### REQUIRED ACTION
Every line below needs to be printed again exactly, without any of its pictures.

### DATA IN THIS EXERCISE
Content starts

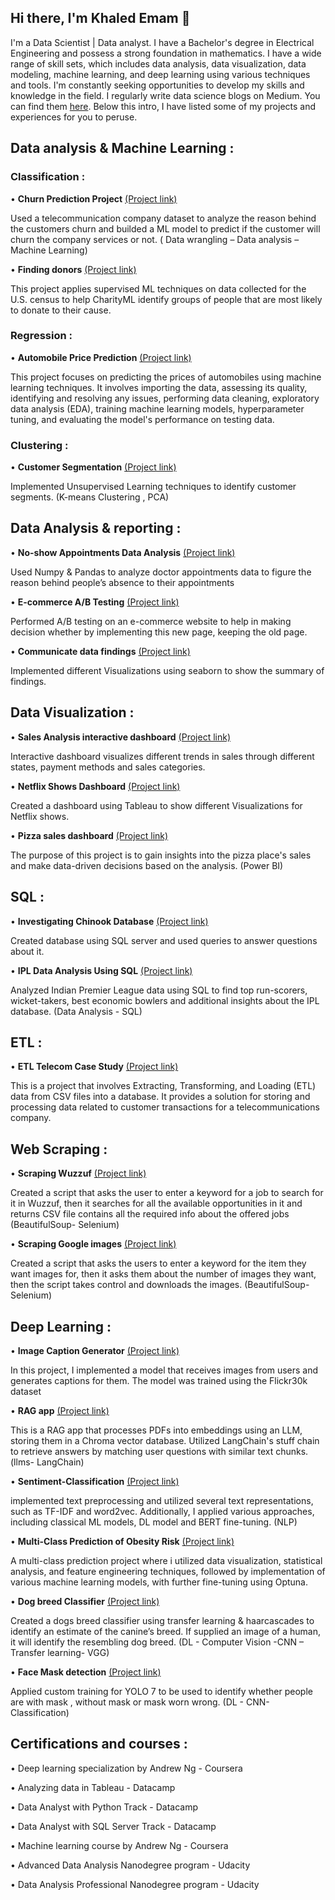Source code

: ## Hi there, I'm Khaled Emam 👋

I'm a Data Scientist | Data analyst. I have a Bachelor's degree in Electrical Engineering and possess a strong foundation in mathematics. I have a wide range of skill sets, which includes data analysis, data visualization, data modeling, machine learning, and deep learning using various techniques and tools. I'm constantly seeking opportunities to develop my skills and knowledge in the field. I regularly write data science blogs on Medium. You can find them [here](https://medium.com/@khaledeemam). Below this intro, I have listed some of my projects and experiences for you to peruse.

## Data analysis & Machine Learning :

### Classification :

• **Churn Prediction Project** [(Project link)](https://github.com/KhaledEemam/Churn-Prediction)

Used a telecommunication company dataset to analyze the reason behind the customers churn and builded a ML model to predict if the customer will churn the company services or not. ( Data wrangling – Data analysis – Machine Learning) 

• **Finding donors** [(Project link)](https://github.com/KhaledEemam/finding-donors)

This project applies supervised ML techniques on data collected for the U.S. census to help CharityML identify groups of people that are most likely to donate to their cause.

### Regression :

• **Automobile Price Prediction** [(Project link)](https://github.com/KhaledEemam/automobile_prices_prediction)

This project focuses on predicting the prices of automobiles using machine learning techniques. It involves importing the data, assessing its quality, identifying and resolving any issues, performing data cleaning, exploratory data analysis (EDA), training machine learning models, hyperparameter tuning, and evaluating the model's performance on testing data.

### Clustering :

• **Customer Segmentation** [(Project link)](https://github.com/KhaledEemam/customers-segmentation)

Implemented Unsupervised Learning techniques to identify customer segments. (K-means Clustering , PCA)

## Data Analysis & reporting :

• **No-show Appointments Data Analysis** [(Project link)](https://github.com/KhaledEemam/Udacity_analyzing_no_show_appointments_data)

Used Numpy & Pandas to analyze doctor appointments data to figure the reason behind people’s absence to their appointments

• **E-commerce A/B Testing** [(Project link)](https://github.com/KhaledEemam/udacity_analyze_AB_Test_results)

Performed A/B testing on an e-commerce website to help in making decision whether by implementing this new page, keeping the old page.

• **Communicate data findings** [(Project link)](https://github.com/KhaledEemam/Udacity_Communicate_data-findings)

Implemented different Visualizations using seaborn to show the summary of findings.

## Data Visualization :

• **Sales Analysis interactive dashboard** [(Project link)](https://github.com/KhaledEemam/sales_analysis_interactive_tableau)

Interactive dashboard visualizes different trends in sales through different states, payment methods and sales categories.

• **Netflix Shows Dashboard** [(Project link)](https://github.com/KhaledEemam/netflix_dashboard_tableau)

Created a dashboard using Tableau to show different Visualizations for Netflix shows.

• **Pizza sales dashboard** [(Project link)](https://github.com/KhaledEemam/pizza_sales_dashboard/tree/master)

The purpose of this project is to gain insights into the pizza place's sales and make data-driven decisions based on the analysis. (Power BI)

## SQL :

• **Investigating Chinook Database** [(Project link)](https://github.com/KhaledEemam/chinook_database_sql_server)

Created database using SQL server and used queries to answer questions about it.

• **IPL Data Analysis Using SQL** [(Project link)](https://github.com/KhaledEemam/exploring_IPL_database_with_SQL)

 Analyzed Indian Premier League data using SQL to find top run-scorers, wicket-takers, best economic bowlers and additional insights about the IPL database. (Data Analysis - SQL)

## ETL :

• **ETL Telecom Case Study** [(Project link)](https://github.com/KhaledEemam/ETL-Telecom_Case_Study)

This is a project that involves Extracting, Transforming, and Loading (ETL) data from CSV files into a database. It provides a solution for storing and processing data related to customer transactions for a telecommunications company.

## Web Scraping :

•	**Scraping Wuzzuf** [(Project link)](https://github.com/KhaledEemam/web_scraping_wuzzuf-)

Created a script that asks the user to enter a keyword for a job to search for it in Wuzzuf, then it searches for all the available opportunities in it and returns CSV file contains all the required info about the offered jobs (BeautifulSoup- Selenium)

•	**Scraping Google images** [(Project link)](https://github.com/KhaledEemam/web_scraping_downloading_images)

Created a script that asks the users to enter a keyword for the item they want images for, then it asks them about the number of images they want, then the script takes control and downloads the images. (BeautifulSoup- Selenium)

## Deep Learning :

• **Image Caption Generator** [(Project link)](https://github.com/KhaledEemam/image-caption-generator)

In this project, I implemented a model that receives images from users and generates captions for them. The model was trained using the Flickr30k dataset

• **RAG app** [(Project link)](https://github.com/KhaledEemam/Simple-RAG-App)

This is a RAG app that processes PDFs into embeddings using an LLM, storing them in a Chroma vector database. Utilized LangChain's stuff chain to retrieve answers by matching user questions with similar text chunks. (llms- LangChain)

• **Sentiment-Classification** [(Project link)](https://github.com/KhaledEemam/Sentiment-Classification)

implemented text preprocessing and utilized several text representations, such as TF-IDF and word2vec. Additionally, I applied various approaches, including classical ML models, DL model and BERT fine-tuning. (NLP)

• **Multi-Class Prediction of Obesity Risk** [(Project link)](https://www.kaggle.com/code/khalidemam/multi-class-prediction-of-obesity-risk)

A multi-class prediction project where i utilized data visualization, statistical analysis, and feature engineering techniques, followed by implementation of various machine learning models, with further fine-tuning using Optuna.

• **Dog breed Classifier** [(Project link)](https://github.com/KhaledEemam/Dog_breed_classifier_using_CNN)

Created a dogs breed classifier using transfer learning & haarcascades to identify an estimate of the canine’s breed. If supplied an image of a human, it will identify the resembling dog breed. (DL - Computer Vision -CNN – Transfer learning- VGG)

• **Face Mask detection** [(Project link)](https://github.com/KhaledEemam/face_mask_detection_YOLO7_CNN)

Applied custom training for YOLO 7  to be used to identify whether people are with mask , without mask or mask worn wrong. (DL - CNN- Classification)


## Certifications and courses :

• Deep learning specialization by Andrew Ng - Coursera

• Analyzing data in Tableau - Datacamp

• Data Analyst with Python Track - Datacamp

• Data Analyst with SQL Server Track - Datacamp

• Machine learning course by Andrew Ng - Coursera

• Advanced Data Analysis Nanodegree program - Udacity

• Data Analysis Professional Nanodegree program - Udacity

Content ends

### RESPONSE TO THE TASK
Source code

: ## Hi there, I'm Khaled Emam 👋

I'm a Data Scientist | Data analyst. I have a Bachelor's degree in Electrical Engineering and possess a strong foundation in mathematics. I have a wide range of skill sets, which includes data analysis, data visualization, data modeling, machine learning, and deep learning using various techniques and tools. I'm constantly seeking opportunities to develop my skills and knowledge in the field. I regularly write data science blogs on Medium. You can find them [here](https://medium.com/@khaledeemam). Below this intro, I have listed some of my projects and experiences for you to peruse.

## Data analysis & Machine Learning :

### Classification :

• **Churn Prediction Project** [(Project link)](https://github.com/KhaledEemam/Churn-Prediction)

Used a telecommunication company dataset to analyze the reason behind the customers churn and builded a ML model to predict if the customer will churn the company services or not. ( Data wrangling – Data analysis – Machine Learning) 

• **Finding donors** [(Project link)](https://github.com/KhaledEemam/finding-donors)

This project applies supervised ML techniques on data collected for the U.S. census to help CharityML identify groups of people that are most likely to donate to their cause.

### Regression :

• **Automobile Price Prediction** [(Project link)](https://github.com/KhaledEemam/automobile_prices_prediction)

This project focuses on predicting the prices of automobiles using machine learning techniques. It involves importing the data, assessing its quality, identifying and resolving any issues, performing data cleaning, exploratory data analysis (EDA), training machine learning models, hyperparameter tuning, and evaluating the model's performance on testing data.

### Clustering :

• **Customer Segmentation** [(Project link)](https://github.com/KhaledEemam/customers-segmentation)

Implemented Unsupervised Learning techniques to identify customer segments. (K-means Clustering , PCA)

## Data Analysis & reporting :

• **No-show Appointments Data Analysis** [(Project link)](https://github.com/KhaledEemam/Udacity_analyzing_no_show_appointments_data)

Used Numpy & Pandas to analyze doctor appointments data to figure the reason behind people’s absence to their appointments

• **E-commerce A/B Testing** [(Project link)](https://github.com/KhaledEemam/udacity_analyze_AB_Test_results)

Performed A/B testing on an e-commerce website to help in making decision whether by implementing this new page, keeping the old page.

• **Communicate data findings** [(Project link)](https://github.com/KhaledEemam/Udacity_Communicate_data-findings)

Implemented different Visualizations using seaborn to show the summary of findings.

## Data Visualization :

• **Sales Analysis interactive dashboard** [(Project link)](https://github.com/KhaledEemam/sales_analysis_interactive_tableau)

Interactive dashboard visualizes different trends in sales through different states, payment methods and sales categories.

• **Netflix Shows Dashboard** [(Project link)](https://github.com/KhaledEemam/netflix_dashboard_tableau)

Created a dashboard using Tableau to show different Visualizations for Netflix shows.

• **Pizza sales dashboard** [(Project link)](https://github.com/KhaledEemam/pizza_sales_dashboard/tree/master)

The purpose of this project is to gain insights into the pizza place's sales and make data-driven decisions based on the analysis. (Power BI)

## SQL :

• **Investigating Chinook Database** [(Project link)](https://github.com/KhaledEemam/chinook_database_sql_server)

Created database using SQL server and used queries to answer questions about it.

• **IPL Data Analysis Using SQL** [(Project link)](https://github.com/KhaledEemam/exploring_IPL_database_with_SQL)

 Analyzed Indian Premier League data using SQL to find top run-scorers, wicket-takers, best economic bowlers and additional insights about the IPL database. (Data Analysis - SQL)

## ETL :

• **ETL Telecom Case Study** [(Project link)](https://github.com/KhaledEemam/ETL-Telecom_Case_Study)

This is a project that involves Extracting, Transforming, and Loading (ETL) data from CSV files into a database. It provides a solution for storing and processing data related to customer transactions for a telecommunications company.

## Web Scraping :

•	**Scraping Wuzzuf** [(Project link)](https://github.com/KhaledEemam/web_scraping_wuzzuf-)

Created a script that asks the user to enter a keyword for a job to search for it in Wuzzuf, then it searches for all the available opportunities in it and returns CSV file contains all the required info about the offered jobs (BeautifulSoup- Selenium)

•	**Scraping Google images** [(Project link)](https://github.com/KhaledEemam/web_scraping_downloading_images)

Created a script that asks the users to enter a keyword for the item they want images for, then it asks them about the number of images they want, then the script takes control and downloads the images. (BeautifulSoup- Selenium)

## Deep Learning :

• **Image Caption Generator** [(Project link)](https://github.com/KhaledEemam/image-caption-generator)

In this project, I implemented a model that receives images from users and generates captions for them. The model was trained using the Flickr30k dataset

• **RAG app** [(Project link)](https://github.com/KhaledEemam/Simple-RAG-App)

This is a RAG app that processes PDFs into embeddings using an LLM, storing them in a Chroma vector database. Utilized LangChain's stuff chain to retrieve answers by matching user questions with similar text chunks. (llms- LangChain)

• **Sentiment-Classification** [(Project link)](https://github.com/KhaledEemam/Sentiment-Classification)

implemented text preprocessing and utilized several text representations, such as TF-IDF and word2vec. Additionally, I applied various approaches, including classical ML models, DL model and BERT fine-tuning. (NLP)

• **Multi-Class Prediction of Obesity Risk** [(Project link)](https://www.kaggle.com/code/khalidemam/multi-class-prediction-of-obesity-risk)

A multi-class prediction project where i utilized data visualization, statistical analysis, and feature engineering techniques, followed by implementation of various machine learning models, with further fine-tuning using Optuna.

• **Dog breed Classifier** [(Project link)](https://github.com/KhaledEemam/Dog_breed_classifier_using_CNN)

Created a dogs breed classifier using transfer learning & haarcascades to identify an estimate of the canine’s breed. If supplied an image of a human, it will identify the resembling dog breed. (DL - Computer Vision -CNN – Transfer learning- VGG)

• **Face Mask detection** [(Project link)](https://github.com/KhaledEemam/face_mask_detection_YOLO7_CNN)

Applied custom training for YOLO 7  to be used to identify whether people are with mask , without mask or mask worn wrong. (DL - CNN- Classification)


## Certifications and courses :

• Deep learning specialization by Andrew Ng - Coursera

• Analyzing data in Tableau - Datacamp

• Data Analyst with Python Track - Datacamp

• Data Analyst with SQL Server Track - Datacamp

• Machine learning course by Andrew Ng - Coursera

• Advanced Data Analysis Nanodegree program - Udacity

• Data Analysis Professional Nanodegree program - Udacity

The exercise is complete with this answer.